Black-bracted pipewort

Scientific classification
- Kingdom: Plantae
- Clade: Tracheophytes
- Clade: Angiosperms
- Clade: Monocots
- Clade: Commelinids
- Order: Poales
- Family: Eriocaulaceae
- Genus: Eriocaulon
- Species: E. nigrobracteatum
- Binomial name: Eriocaulon nigrobracteatum E.L.Bridges & Orzell

= Eriocaulon nigrobracteatum =

- Genus: Eriocaulon
- Species: nigrobracteatum
- Authority: E.L.Bridges & Orzell

Species of flowering plant

Eriocaulon nigrobracteatum, commonly known as the black-bract pipewort or dark-headed hatpins, is a species of flowering plant in the pipewort family Eriocaulaceae. It is endemic to the Florida Panhandle in the southeastern United States and is associated with wetland seepage habitats.

== Description ==
This species is a perennial herb forming small rosettes of narrow, basal leaves. Flowering stems (scapes) are slender and four-angled, bearing compact capitula. Flower heads are white above owing to numerous hairs and dark gray or black below due to the dark involucral bracts. The basal sheath of the scape is notably longer than the longest leaves.

== Taxonomy ==
E. nigrobracteatum was first described by botanists Steve L. Orzell of the Florida Natural Areas Inventory and Edwin L. Bridges of the Florida Department of Environmental Regulation in 1993 in the journal Phytologia. The specific epithet nigrobracteatum refers to its dark-colored involucral bracts.

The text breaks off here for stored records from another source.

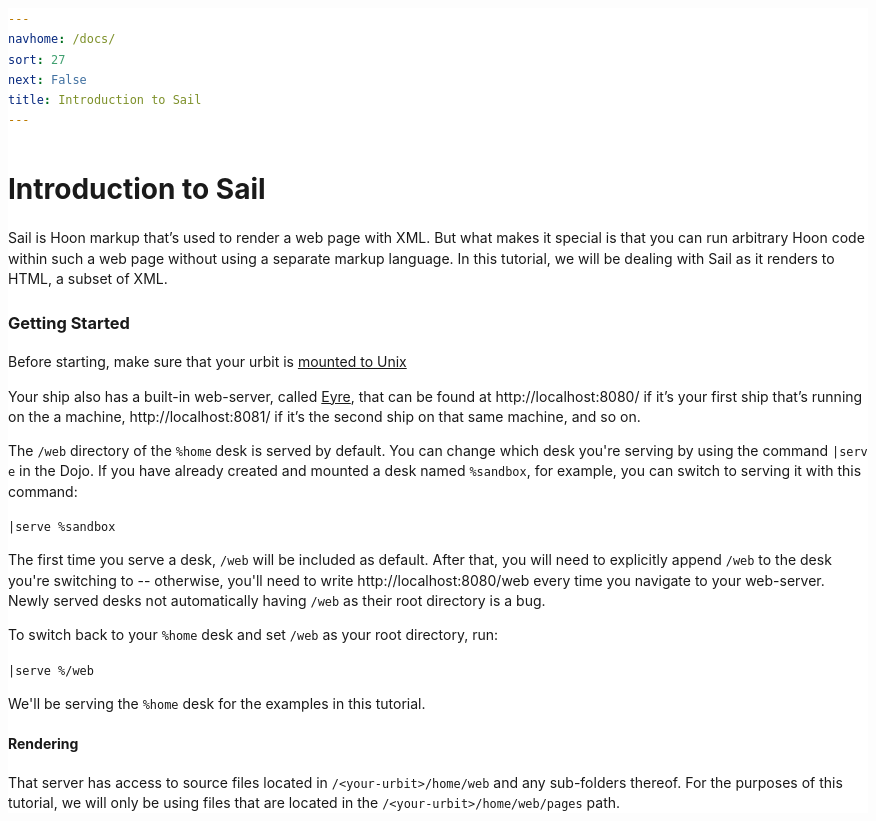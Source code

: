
 ```yaml
---
navhome: /docs/
sort: 27
next: False
title: Introduction to Sail
---
```


# Introduction to Sail

Sail is Hoon markup that’s used to render a web page with XML. But what makes
it special is that you can run arbitrary Hoon code within such a web page
without using a separate markup language. In this tutorial, we will
be dealing with Sail as it renders to HTML, a subset of XML.

### Getting Started

Before starting, make sure that your urbit is
[mounted to Unix](https://urbit.org/docs/using/setup/)

Your ship also has a built-in web-server, called
[Eyre](https://urbit.org/docs/using/web/), that can be found at
http://localhost:8080/ if it’s your first ship that’s running on the a
machine, http://localhost:8081/ if it’s the second ship on that same machine,
and so on.

The `/web` directory of the `%home` desk is served by default. You can change
which desk you're serving by using the command `|serve` in the Dojo. If you
have already created and mounted a desk named `%sandbox`, for example, you can
switch to serving it with this command:

```
|serve %sandbox
```

The first time you serve a desk, `/web` will be included as default. After that,
you will need to explicitly append `/web` to the desk you're switching to --
otherwise, you'll need to write http://localhost:8080/web every time you
navigate to your web-server. Newly served desks not automatically having `/web`
as their root directory is a bug.

To switch back to your `%home` desk and set `/web` as your root directory, run:

```
|serve %/web
```

We'll be serving the `%home` desk for the examples in this tutorial.

#### Rendering

That server has access to source files located in `/<your-urbit>/home/web` and
any sub-folders thereof. For the purposes of this tutorial, we will only be
using files that are located in the `/<your-urbit>/home/web/pages` path.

== Distribution and habitat ==
Eriocaulon nigrobracteatum is endemic to the Florida Panhandle, where it occurs in seepage meadows, mucky bogs, and poor fen habitats with saturated soils and sparse herbaceous cover in Bay, Calhoun, and Gulf counties. It is part of wetland plant communities characteristic of Coastal Plain seepage bogs. Seepage meadow vegetation containing this species is classified in the U.S. National Vegetation Classification system.

== Ecology ==
This species occupies nutrient-poor, water-saturated substrates and is associated with herbaceous wetland flora, including other sedges and Eriocaulon species. Its life cycle and reproductive timing are adapted to seasonal wetness and hydrological fluctuation.

== Conservation status ==
In Florida, E. nigrobracteatum is ranked G1/S1 (critically imperiled) due to its restricted range and specialized habitat, and is listed as endangered at the state level. Threats include hydrological alteration and habitat loss.